Little to Gain in Bemoaning Nebraska’s New Schedule

September 22, 2020

Sometimes you see an interview and know almost immediately, “They’re going to regret that one later.”

Saturday felt like one of those times.

I don’t think Bill Moos has made many public missteps since coming to Lincoln (truth be told, the impact of this one is probably not hugely terrible; it’ll live on social media and come up on pregame talk shows, Rutgers or Maryland or Michigan State will probably feel slighted, but those schools have their own problems), but his comments about the presumed strength of Nebraska’s new 2020 schedule, and the question of fairness the schedule raised, created an entirely avoidable problem.

Nebraska, in case you’ve missed it, will play at Ohio State, then home against Wisconsin and Penn State in three of its first four weeks. (A trip to Northwestern is sandwiched between the Badgers and Nittany Lions.) Shortly after that schedule was released on FOX’s Big Noon Kickoff show, the Husker Athletic Director jumped on the phone with The Lincoln Journal Star and voiced his displeasure over the start.

“This football team’s got a chance to be really good. But it doesn’t look like we’re getting a lot of breaks here,” Moos told the Journal Star. “And confidence and morale are big in any walk of life.
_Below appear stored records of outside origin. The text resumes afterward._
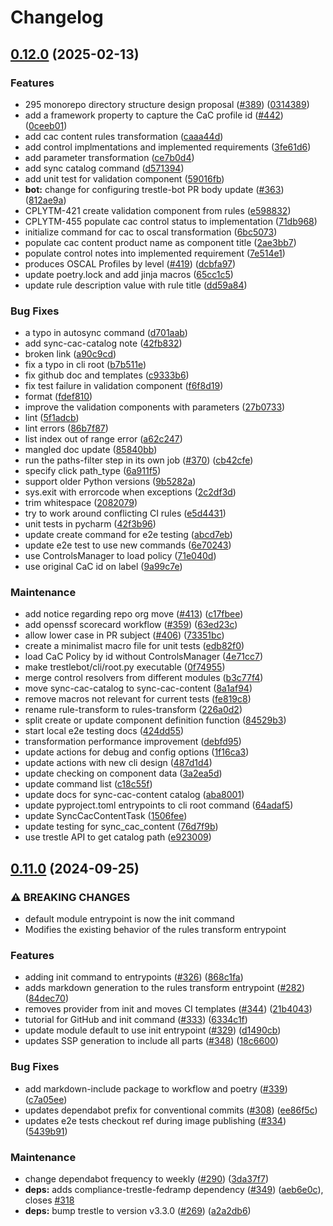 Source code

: # Changelog

## [0.12.0](https://github.com/complytime/trestle-bot/compare/v0.11.0...v0.12.0) (2025-02-13)


### Features

* 295 monorepo directory structure design proposal ([#389](https://github.com/complytime/trestle-bot/issues/389)) ([0314389](https://github.com/complytime/trestle-bot/commit/0314389ccb454b1c52ef68cd7670da97dbf62510))
* add a framework property to capture the CaC profile id ([#442](https://github.com/complytime/trestle-bot/issues/442)) ([0ceeb01](https://github.com/complytime/trestle-bot/commit/0ceeb01623d5c326bd9df9973622906856c0ef7c))
* add cac content rules transformation ([caaa44d](https://github.com/complytime/trestle-bot/commit/caaa44d0770b92b834d55fed1ee7204f7cd67be6))
* add control implmentations and implemented requirements ([3fe61d6](https://github.com/complytime/trestle-bot/commit/3fe61d6b722bae828a45bda8f478e9938cb7cfa3))
* add parameter transformation ([ce7b0d4](https://github.com/complytime/trestle-bot/commit/ce7b0d4491e0f76f7619b5ab8e023001f8ae7265))
* add sync catalog command ([d571394](https://github.com/complytime/trestle-bot/commit/d571394da11487500562bbabd6f372e034270c14))
* add unit test for validation component ([59016fb](https://github.com/complytime/trestle-bot/commit/59016fb52c2247c7c5a9702b0d986551efb443a9))
* **bot:** change for configuring trestle-bot PR body update ([#363](https://github.com/complytime/trestle-bot/issues/363)) ([812ae9a](https://github.com/complytime/trestle-bot/commit/812ae9acdc9741fc83e20cc219ecbb681e3bf6c4))
* CPLYTM-421 create validation component from rules ([e598832](https://github.com/complytime/trestle-bot/commit/e59883226a59872aab5cdc53bcc3cd9b79e5663b))
* CPLYTM-455 populate cac control status to implementation ([71db968](https://github.com/complytime/trestle-bot/commit/71db9680fd4d50d42213f4c31be2d05951786b39))
* initialize command for cac to oscal transformation ([6bc5073](https://github.com/complytime/trestle-bot/commit/6bc507319da7a01d1631f71345aa3a74705f484a))
* populate cac content product name as component title ([2ae3bb7](https://github.com/complytime/trestle-bot/commit/2ae3bb738ec283eb1c669d753be0191a5b284f2c))
* populate control notes into implemented requirement ([7e514e1](https://github.com/complytime/trestle-bot/commit/7e514e14d0195f146455bd3c481b05232f1a61bb))
* produces OSCAL Profiles by level ([#419](https://github.com/complytime/trestle-bot/issues/419)) ([dcbfa97](https://github.com/complytime/trestle-bot/commit/dcbfa9708a3defea670406b854bac85dfa2e4822))
* update poetry.lock and add jinja macros ([65cc1c5](https://github.com/complytime/trestle-bot/commit/65cc1c5e6cb52e329bffb20426563fa7b8828ae0))
* update rule description value with rule title ([dd59a84](https://github.com/complytime/trestle-bot/commit/dd59a848141cf3aaf0f5e292feba538d180408a0))


### Bug Fixes

* a typo in autosync command ([d701aab](https://github.com/complytime/trestle-bot/commit/d701aab315e9f2ee6873ac9c324663681141e493))
* add sync-cac-catalog note ([42fb832](https://github.com/complytime/trestle-bot/commit/42fb832b91dd92bd391969c56dc85438796a33fb))
* broken link ([a90c9cd](https://github.com/complytime/trestle-bot/commit/a90c9cd0492c60cc586e2ac8a65252b6a2192800))
* fix a typo in cli root ([b7b511e](https://github.com/complytime/trestle-bot/commit/b7b511e173aea8ad9f7c2681b6ea0e640a88e05a))
* fix github doc and templates ([c9333b6](https://github.com/complytime/trestle-bot/commit/c9333b6f90cf19b8836b8aa88f8554472d76a7a6))
* fix test failure in validation component ([f6f8d19](https://github.com/complytime/trestle-bot/commit/f6f8d192a98fb83f4e0498c7699a242baf95e428))
* format ([fdef810](https://github.com/complytime/trestle-bot/commit/fdef8107e3b48b6c93455bf3084c91aceaf2810f))
* improve the validation components with parameters ([27b0733](https://github.com/complytime/trestle-bot/commit/27b07334bd7394fb26c46203e2b29408782b02ac))
* lint ([5f1adcb](https://github.com/complytime/trestle-bot/commit/5f1adcb24e1c16885047d7c34a126f81a7daf3df))
* lint errors ([86b7f87](https://github.com/complytime/trestle-bot/commit/86b7f87623ac848e5e120c33fcbfa586f5f45b0f))
* list index out of range error ([a62c247](https://github.com/complytime/trestle-bot/commit/a62c2477b72948e75e3f9b16bea9cdf9d781781d))
* mangled doc update ([85840bb](https://github.com/complytime/trestle-bot/commit/85840bbe7f8b46f5b651c2a7251a6262a5e7bd01))
* run the paths-filter step in its own job ([#370](https://github.com/complytime/trestle-bot/issues/370)) ([cb42cfe](https://github.com/complytime/trestle-bot/commit/cb42cfe7e2a5d554f7380a4b327a09324a8d3834))
* specify click path_type ([6a911f5](https://github.com/complytime/trestle-bot/commit/6a911f569b971903e2fd440b564a3ba7d041e34f))
* support older Python versions ([9b5282a](https://github.com/complytime/trestle-bot/commit/9b5282a1e6331f0767b3e51cb5537c017437912c))
* sys.exit with errorcode when exceptions ([2c2df3d](https://github.com/complytime/trestle-bot/commit/2c2df3d589750ac1a8af763b139a2e21b70bb59c))
* trim whitespace ([2082079](https://github.com/complytime/trestle-bot/commit/2082079ed645f32d7cd587a61921c4cfce2eef96))
* try to work around conflicting CI rules ([e5d4431](https://github.com/complytime/trestle-bot/commit/e5d4431ddca8ce874ab3f0729689caa30ee64808))
* unit tests in pycharm ([42f3b96](https://github.com/complytime/trestle-bot/commit/42f3b963d06d86a7d5e132984c00001d7b9cc12f))
* update create command for e2e testing ([abcd7eb](https://github.com/complytime/trestle-bot/commit/abcd7ebbf87464e46f7161bb991b8963d70a4784))
* update e2e test to use new commands ([6e70243](https://github.com/complytime/trestle-bot/commit/6e7024315f75851e6bd76affc8544ea4eac933ea))
* use ControlsManager to load policy ([71e040d](https://github.com/complytime/trestle-bot/commit/71e040dcbebd3c96f4f2ef52cd2dc8d14c2ea21d))
* use original CaC id on label ([9a99c7e](https://github.com/complytime/trestle-bot/commit/9a99c7eb2d7c011fe4bab6564b628da09b88dd97))


### Maintenance

* add notice regarding repo org move ([#413](https://github.com/complytime/trestle-bot/issues/413)) ([c17fbee](https://github.com/complytime/trestle-bot/commit/c17fbeedb7afdff9f88692824d10a2b2d298c7a1))
* add openssf scorecard workflow ([#359](https://github.com/complytime/trestle-bot/issues/359)) ([63ed23c](https://github.com/complytime/trestle-bot/commit/63ed23c1768b49022b71b03dcda58fe1b001a452))
* allow lower case in PR subject ([#406](https://github.com/complytime/trestle-bot/issues/406)) ([73351bc](https://github.com/complytime/trestle-bot/commit/73351bc7c9cd1cb719036fc9fca3acc8a4844449))
* create a minimalist macro file for unit tests ([edb82f0](https://github.com/complytime/trestle-bot/commit/edb82f03c4ec5d38b904cf2ebe6170849b23bee4))
* load CaC Policy by id without ControlsManager ([4e71cc7](https://github.com/complytime/trestle-bot/commit/4e71cc71c741a853866948406809d83e22841839))
* make trestlebot/cli/root.py executable ([0f74955](https://github.com/complytime/trestle-bot/commit/0f74955eb91b1499558cb4d130c13845cc1fc363))
* merge control resolvers from different modules ([b3c77f4](https://github.com/complytime/trestle-bot/commit/b3c77f4baa09fb99d6cfe3f5a9da516705d7877a))
* move sync-cac-catalog to sync-cac-content ([8a1af94](https://github.com/complytime/trestle-bot/commit/8a1af94f6c495f4be544efe01030352b14838f9b))
* remove macros not relevant for current tests ([fe819c8](https://github.com/complytime/trestle-bot/commit/fe819c829a04825946bde48729d619c9f35e4855))
* rename rule-transform to rules-transform ([226a0d2](https://github.com/complytime/trestle-bot/commit/226a0d24c1fd83a3101bfd251deac3a850143569))
* split create or update component definition function ([84529b3](https://github.com/complytime/trestle-bot/commit/84529b3e1796774ff8e8e6775ae3619d2765cf22))
* start local e2e testing docs ([424dd55](https://github.com/complytime/trestle-bot/commit/424dd558ac16962da0b478dff535a43e923c3417))
* transformation performance improvement ([debfd95](https://github.com/complytime/trestle-bot/commit/debfd954c044eddec7b3e7aab92f275e7a214aa9))
* update actions for debug and config options ([1f16ca3](https://github.com/complytime/trestle-bot/commit/1f16ca301da9b808568e671f0b7a3f99f26ddb99))
* update actions with new cli design ([487d1d4](https://github.com/complytime/trestle-bot/commit/487d1d40ec4db1502e2ad11344b71d01cce5e12b))
* update checking on component data ([3a2ea5d](https://github.com/complytime/trestle-bot/commit/3a2ea5d24f7dcc367a76b5858abf267589b2a292))
* update command list ([c18c55f](https://github.com/complytime/trestle-bot/commit/c18c55f22c1d9ae7b89eedcd012656b69a64f33c))
* update docs for sync-cac-content catalog ([aba8001](https://github.com/complytime/trestle-bot/commit/aba800182198141ca2a42cc5523d70502aaa34b6))
* update pyproject.toml entrypoints to cli root command ([64adaf5](https://github.com/complytime/trestle-bot/commit/64adaf5002df6e316db9da9b54ee6cea9633a4fd))
* update SyncCacContentTask ([1506fee](https://github.com/complytime/trestle-bot/commit/1506fee09bfaf426004c3e637e5f17792089061d))
* update testing for sync_cac_content ([76d7f9b](https://github.com/complytime/trestle-bot/commit/76d7f9b88af125f1c72bdaec47d117b83da0f49e))
* use trestle API to get catalog path ([e923009](https://github.com/complytime/trestle-bot/commit/e9230097524cb2c573e2c3f82a86d2174edfd8d5))

## [0.11.0](https://github.com/RedHatProductSecurity/trestle-bot/compare/v0.10.1...v0.11.0) (2024-09-25)


### ⚠ BREAKING CHANGES

* default module entrypoint is now the init command
* Modifies the existing behavior of the rules transform entrypoint

### Features

* adding init command to entrypoints ([#326](https://github.com/RedHatProductSecurity/trestle-bot/issues/326)) ([868c1fa](https://github.com/RedHatProductSecurity/trestle-bot/commit/868c1fae3bb2fa85df734905aa38b33dc37c9b47))
* adds markdown generation to the rules transform entrypoint ([#282](https://github.com/RedHatProductSecurity/trestle-bot/issues/282)) ([84dec70](https://github.com/RedHatProductSecurity/trestle-bot/commit/84dec70d7810abf7306b708104b4c7bf682a49ad))
* removes provider from init and moves CI templates ([#344](https://github.com/RedHatProductSecurity/trestle-bot/issues/344)) ([21b4043](https://github.com/RedHatProductSecurity/trestle-bot/commit/21b40432f446323ded883c248feaa064ea1cabd6))
* tutorial for GitHub and init command ([#333](https://github.com/RedHatProductSecurity/trestle-bot/issues/333)) ([6334c1f](https://github.com/RedHatProductSecurity/trestle-bot/commit/6334c1f16fffa94bacbb250c95f754ed80abff9b))
* update module default to use init entrypoint ([#329](https://github.com/RedHatProductSecurity/trestle-bot/issues/329)) ([d1490cb](https://github.com/RedHatProductSecurity/trestle-bot/commit/d1490cbde72b204875260cd210f61760e9f3c056))
* updates SSP generation to include all parts ([#348](https://github.com/RedHatProductSecurity/trestle-bot/issues/348)) ([18c6600](https://github.com/RedHatProductSecurity/trestle-bot/commit/18c6600a47d9833811a045fa60e167608f06a180))


### Bug Fixes

* add markdown-include package to workflow and poetry ([#339](https://github.com/RedHatProductSecurity/trestle-bot/issues/339)) ([c7a05ee](https://github.com/RedHatProductSecurity/trestle-bot/commit/c7a05eebe87f853a435b31abadba8db05d2458a2))
* updates dependabot prefix for conventional commits ([#308](https://github.com/RedHatProductSecurity/trestle-bot/issues/308)) ([ee86f5c](https://github.com/RedHatProductSecurity/trestle-bot/commit/ee86f5c35755686d3fc3adf6ca94e1c4ac8d873e))
* updates e2e tests checkout ref during image publishing ([#334](https://github.com/RedHatProductSecurity/trestle-bot/issues/334)) ([5439b91](https://github.com/RedHatProductSecurity/trestle-bot/commit/5439b91c7b0ed1d75c7a5ec3f2b3f4e94ea5968a))


### Maintenance

* change dependabot frequency to weekly ([#290](https://github.com/RedHatProductSecurity/trestle-bot/issues/290)) ([3da37f7](https://github.com/RedHatProductSecurity/trestle-bot/commit/3da37f7b69538e157b5b48b461140d0f9bfd6d9d))
* **deps:** adds compliance-trestle-fedramp dependency ([#349](https://github.com/RedHatProductSecurity/trestle-bot/issues/349)) ([aeb6e0c](https://github.com/RedHatProductSecurity/trestle-bot/commit/aeb6e0c59bb0e09ee2142f886e9682a8f8e118e6)), closes [#318](https://github.com/RedHatProductSecurity/trestle-bot/issues/318)
* **deps:** bump trestle to version v3.3.0 ([#269](https://github.com/RedHatProductSecurity/trestle-bot/issues/269)) ([a2a2db6](https://github.com/RedHatProductSecurity/trestle-bot/commit/a2a2db6bbbcac2bec23b9fe520a0958afc488616))

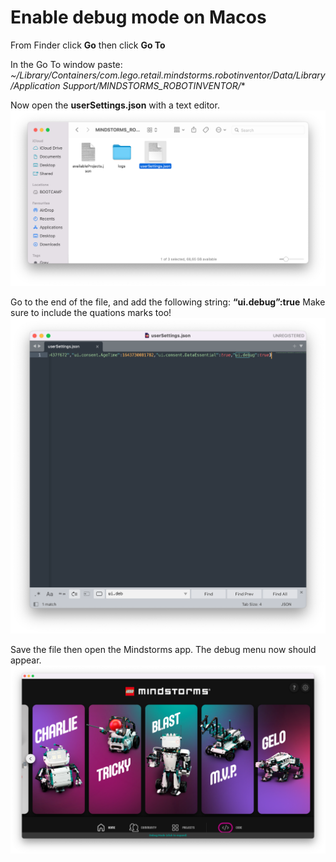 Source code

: 
# Enable debug mode on Macos

From Finder click **Go** then click **Go To**

In the Go To window paste:
*~/Library/Containers/com.lego.retail.mindstorms.robotinventor/Data/Library/Application Support/MINDSTORMS_ROBOTINVENTOR/**


Now open the **userSettings.json** with a text editor.
![alt text](./guides/src/ms_folder.png?raw=true)

Go to the end of the file, and add the following string:
**“ui.debug”:true** 
Make sure to include the quations marks too!
![alt text](./guides/src/settings_json.png?raw=true)

Save the file then open the Mindstorms app.
The debug menu now should appear.
![alt text](./guides/src/mindstorms.png?raw=true)
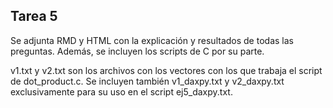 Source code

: ## Tarea 5  

Se adjunta RMD y HTML con la explicación y resultados de todas las preguntas. Además, se incluyen los scripts de C por su parte.  

v1.txt y v2.txt son los archivos con los vectores con los que trabaja el script de dot_product.c. Se incluyen también v1_daxpy.txt y v2_daxpy.txt exclusivamente para su uso en el script ej5_daxpy.txt. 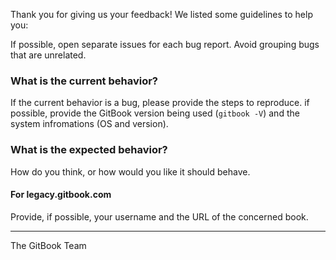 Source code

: Thank you for giving us your feedback! We listed some guidelines to help you:

If possible, open separate issues for each bug report. Avoid grouping bugs that are unrelated.

### What is the current behavior?

If the current behavior is a bug, please provide the steps to reproduce. if possible, provide the GitBook version being used (`gitbook -V`) and the system infromations (OS and version).

### What is the expected behavior?

How do you think, or how would you like it should behave.

#### For legacy.gitbook.com

Provide, if possible, your username and the URL of the concerned book.

---

The GitBook Team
We’re just going to have to put it together and go into Columbus and get after them.

“We sure as hell aren’t gonna forfeit.”

(Coming back to the forfeit comment later.)

The headline for the piece reads “Moos not thrilled with Husker football schedule as NU opens with league heavyweights.” He went on to say he asked for division champs to be decided by division-only games, he asked for a completely rebuilt schedule based on the second version released on Aug. 11, and he asked for fairness in “who we play and when.”

In his words, “I was 0-for-3.” It’s worth pointing out here Moos served on the scheduling subcommittee that decided this schedule.

Perhaps Nebraska doesn’t have the same weight to throw around as Moos calculated, or simply just not as much as Ohio State, Wisconsin and Penn State, which would be no insult considering what those three programs have done for the league of late.

Regardless of why he didn’t get what he wanted, the public bemoaning of that decision causes optical problems on a number of fronts.

One, Nebraska looks like a chronic complainer right now, and looks matter when your lifeblood is built on salesmanship.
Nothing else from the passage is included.